We also included an assessment of the economic benefits attributable to the LEZ implementation. We found that the LEZ may lead to substantial economic benefits that took into account both costs related to premature mortality and prevented costs of asthma related to medical costs and lost productivity. Yet, some limitations of such an approach need to be acknowledged. While both components (mortality and asthma) underestimate the actual total health benefits, combining the two methods could lead to a possible overlap. Such overlap is likely to be limited in countries like France, with high coverage for health and sick leave (Soguel and Griethuysen 2003; Ortiz et al. 2011).

Other limitations of this study need to be highlighted and could be addressed in future work. One limitation is how the reductions in NO2 and PM2.5 exposures were derived from theoretical models and not real-world observations.
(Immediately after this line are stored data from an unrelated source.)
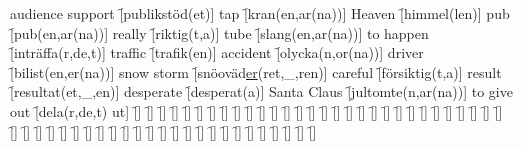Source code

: \begin{questions}
\begin{multicols}{2}
        \question audience support \f[publikstöd(et)]
        \question tap \f[kran(en,ar(na))]
        \question Heaven \f[himmel(len)]
        \question pub \f[pub(en,ar(na))]
        \question really \f[riktig(t,a)]
        \question tube \f[slang(en,ar(na))]
        \question to happen \f[inträffa(r,de,t)]
        \question traffic \f[trafik(en)]
        \question accident \f[olycka(n,or(na))]
        \question driver \f[bilist(en,er(na))]
        \question snow storm \f[snöoväd\underline{er}(ret,\_,ren)]
        \question careful \f[försiktig(t,a)]
        \question result \f[resultat(et,\_,en)]
        \question desperate \f[desperat(a)]
        \question Santa Claus \f[jultomte(n,ar(na))]
        \question to give out \f[dela(r,de,t) ut]
        \question  \f[]
        \question  \f[]
        \question  \f[]
        \question  \f[]
        \question  \f[]
        \question  \f[]
        \question  \f[]
        \question  \f[]
        \question  \f[]
        \question  \f[]
        \question  \f[]
        \question  \f[]
        \question  \f[]
        \question  \f[]
        \question  \f[]
        \question  \f[]
        \question  \f[]
        \question  \f[]
        \question  \f[]
        \question  \f[]
        \question  \f[]
        \question  \f[]
        \question  \f[]
        \question  \f[]
        \question  \f[]
        \question  \f[]
        \question  \f[]
        \question  \f[]
        \question  \f[]
        \question  \f[]
        \question  \f[]
        \question  \f[]
        \question  \f[]
        \question  \f[]
        \question  \f[]
        \question  \f[]
        \question  \f[]
        \question  \f[]
        \question  \f[]
        \question  \f[]
        \question  \f[]
        \question  \f[]
        \question  \f[]
        \question  \f[]
        \question  \f[]
        \question  \f[]
        \question  \f[]
        \question  \f[]
        \question  \f[]
        \question  \f[]
        \question  \f[]
        \question  \f[]
        \question  \f[]
        \question  \f[]
        \question  \f[]
    \end{multicols}
\end{questions}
Given that the Paris LEZ entered the beginning phases of implementation in 2017, modeling is the only means to currently evaluate LEZ effectiveness. However, as time progresses, it will be important to compare how these models fared against real-world observations. Another limitation is that the three concentration responses used were pulled from a study in Italy, which surely poses a different socioeconomic landscape than that of Paris. In order to produce data that is more in line with the conditions in Paris, further studies must be conducted for the MGP region to determine the appropriate concentration responses for at least five socioeconomic levels. Lastly, it would be pertinent to gather more data on other health events such as strokes or other adverse birth outcomes in order to paint a bigger picture of the benefits society could expect from reduced traffic pollutants.

Conclusion

Our study shows that the most equitable approach to LEZs includes the incorporation of as wide of a perimeter as possible and restricting a wide variety of high-polluting vehicles from entering the zone. Overall, we found that the most restrictive scenario for the next phase of Paris low emission zone has the potential to prevent over 800 premature deaths and over 3000 cases of childhood asthma per year. Results of this study show that low emission zones can have important equity implications that should be considered when designing and implementing these types of policies.

These results show the importance of performing evaluations to ensure that LEZ plays a positive role in easing the environmental burden of ambient air pollution considering health equity. The transportation sector is the largest contributor to urban air pollution so if taken into account, it has the potential to significantly reduce the health disparities between socioeconomic groups. Additionally, these methods to assess health equity should be applied to any type of intervention that seeks to improve air quality, whether in an urban or rural setting. With the purpose of continuing this work, it is encouraged that these methods be applied to LEZ implementation to ensure equity is a core component of future evaluations and to other forms of interventions related to improving air quality in urban settings.